In accordance with the purposes of present invention, as embodied and broadly described herein, in certain aspects, the present invention relates to a system for validating a product to overcome the above described disadvantages. In certain embodiments, the product to be validated is listed in an-ecommerce platform. The system includes a server computing device, and multiple client computing devices in communication with the server computing device. FIG. 1 schematically depicts an exemplary system for validating a product according to certain embodiments of the present invention. As shown in FIG. 1, a system 100 includes a server computing device 110, and multiple client computing devices 150 in communication with the server computing device 110 through a network 130. In certain embodiments, the network 130 may be a wired or wireless network, and may be of various forms. Examples of the networks may include, but is not limited to, a local area network (LAN), a wide area network (WAN) including the Internet, or any other type of networks. The best-known computer network is the Internet. In certain embodiments, the network 130 may be an interface such as a system interface or a USB interface other than a network, or any other types of interfaces to communicatively connect the server computing device 110 and the client computing devices 150.

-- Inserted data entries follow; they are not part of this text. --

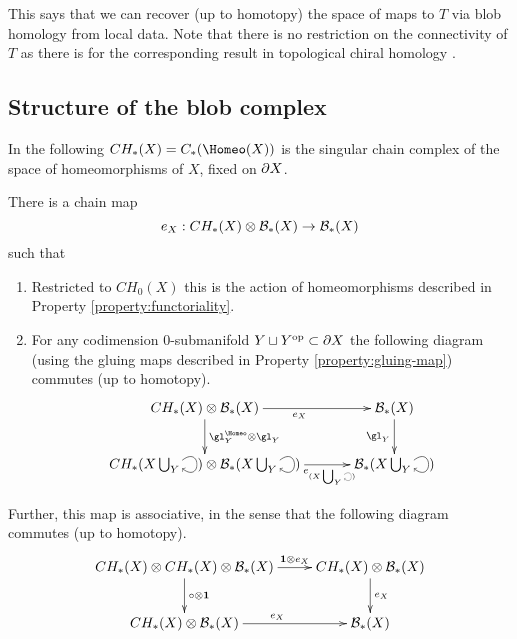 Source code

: \documentclass{pnastwo}
\begin{document}
\begin{article}
This says that we can recover (up to homotopy) the space of maps to $T$ via blob homology from local data. 
Note that there is no restriction on the connectivity of $T$ as there is for the corresponding result in topological chiral homology \cite[Theorem 3.8.6]{0911.0018}.


\subsection{Structure of the blob complex}
\label{sec:structure}

In the following $\CH{X} = C_*(\Homeo(X))$ is the singular chain complex of the space of homeomorphisms of $X$, fixed on $\partial X$.

\begin{thm}
\label{thm:CH}\label{thm:evaluation}
There is a chain map
\begin{equation*}
e_X: CH_*(X) \otimes {\mathcal B}_*(X) \to {\mathcal B}_*(X)
\end{equation*}
such that
\begin{enumerate}
\item Restricted to $CH_0(X)$ this is the action of homeomorphisms described in Property \ref{property:functoriality}. 

\item For
any codimension $0$-submanifold $Y \sqcup Y^\text{op} \subset \partial X$ the following diagram
(using the gluing maps described in Property \ref{property:gluing-map}) commutes (up to homotopy).
\begin{equation*}
\xymatrix@C+0.3cm{
     \CH{X} \tensor \bc_*(X)
        \ar[r]_{e_{X}}  \ar[d]^{\gl^{\Homeo}_Y \tensor \gl_Y}  &
            \bc_*(X) \ar[d]_{\gl_Y} \\
     \CH{X \bigcup_Y \selfarrow} \tensor \bc_*(X \bigcup_Y \selfarrow) \ar[r]_<<<<<<<{e_{(X \bigcup_Y \scalebox{0.5}{\selfarrow})}}    & \bc_*(X \bigcup_Y \selfarrow)
}
\end{equation*}
\end{enumerate}

Further, this map is associative, in the sense that the following diagram commutes (up to homotopy).
\begin{equation*}
\xymatrix{
\CH{X} \tensor \CH{X} \tensor \bc_*(X) \ar[r]^<<<<<{\id \tensor e_X} \ar[d]^{\compose \tensor \id} & \CH{X} \tensor \bc_*(X) \ar[d]^{e_X} \\
\CH{X} \tensor \bc_*(X) \ar[r]^{e_X} & \bc_*(X)
}
\end{equation*}
\end{thm}


\end{article}
\end{document}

In certain embodiments, the server computing device 110 may be a cluster, a cloud computer, a general-purpose computer, or a specialized computer. In certain embodiments, the server computing device 110 provides e-commerce platform services. In certain embodiments, as shown in FIG. 1, the server computing device 110 may include, without being limited to, a processor 112, a memory 114, and a non-volatile memory 116. In certain embodiments, the server computing device 110 may include other hardware components and software components (not shown) to perform its corresponding tasks. Examples of these hardware and software components may include, but not limited to, other required memory, interfaces, buses, Input/Output (I/O) modules or devices, network interfaces, and peripheral devices.
The processor 112 may be a central processing unit (CPU) which is configured to control operation of the server computing device 110. The processor 112 can execute an operating system (OS) or other applications of the server computing device 110. In some embodiments, the server computing device 110 may have more than one CPU as the processor, such as two CPUs, four CPUs, eight CPUs, or any suitable number of CPUs.
The memory 114 can be a volatile memory, such as the random-access memory (RAM), for storing the data and information during the operation of the server computing device 110. In certain embodiments, the memory 114 may be a volatile memory array. In certain embodiments, the server computing device 110 may run on more than one memory 114.
The non-volatile memory 116 is a non-volatile data storage media for storing the OS (not shown) and other applications of the server computing device 110. Examples of the non-volatile memory 116 may include flash memory, memory cards, USB drives, hard drives, floppy disks, optical drives, or any other types of data storage devices. In certain embodiments, the server computing device 110 may have multiple non-volatile memory 116, which may be identical storage devices or different types of storage devices, and the applications of the server computing device 110 may be stored in one or more of the non-volatile memory 116 of the server computing device 110. The non-volatile memory 116 includes a validation application 120, which is configured to validate if a product is a possible counterfeit product. In certain embodiments, the product is listed on an e-commerce platform.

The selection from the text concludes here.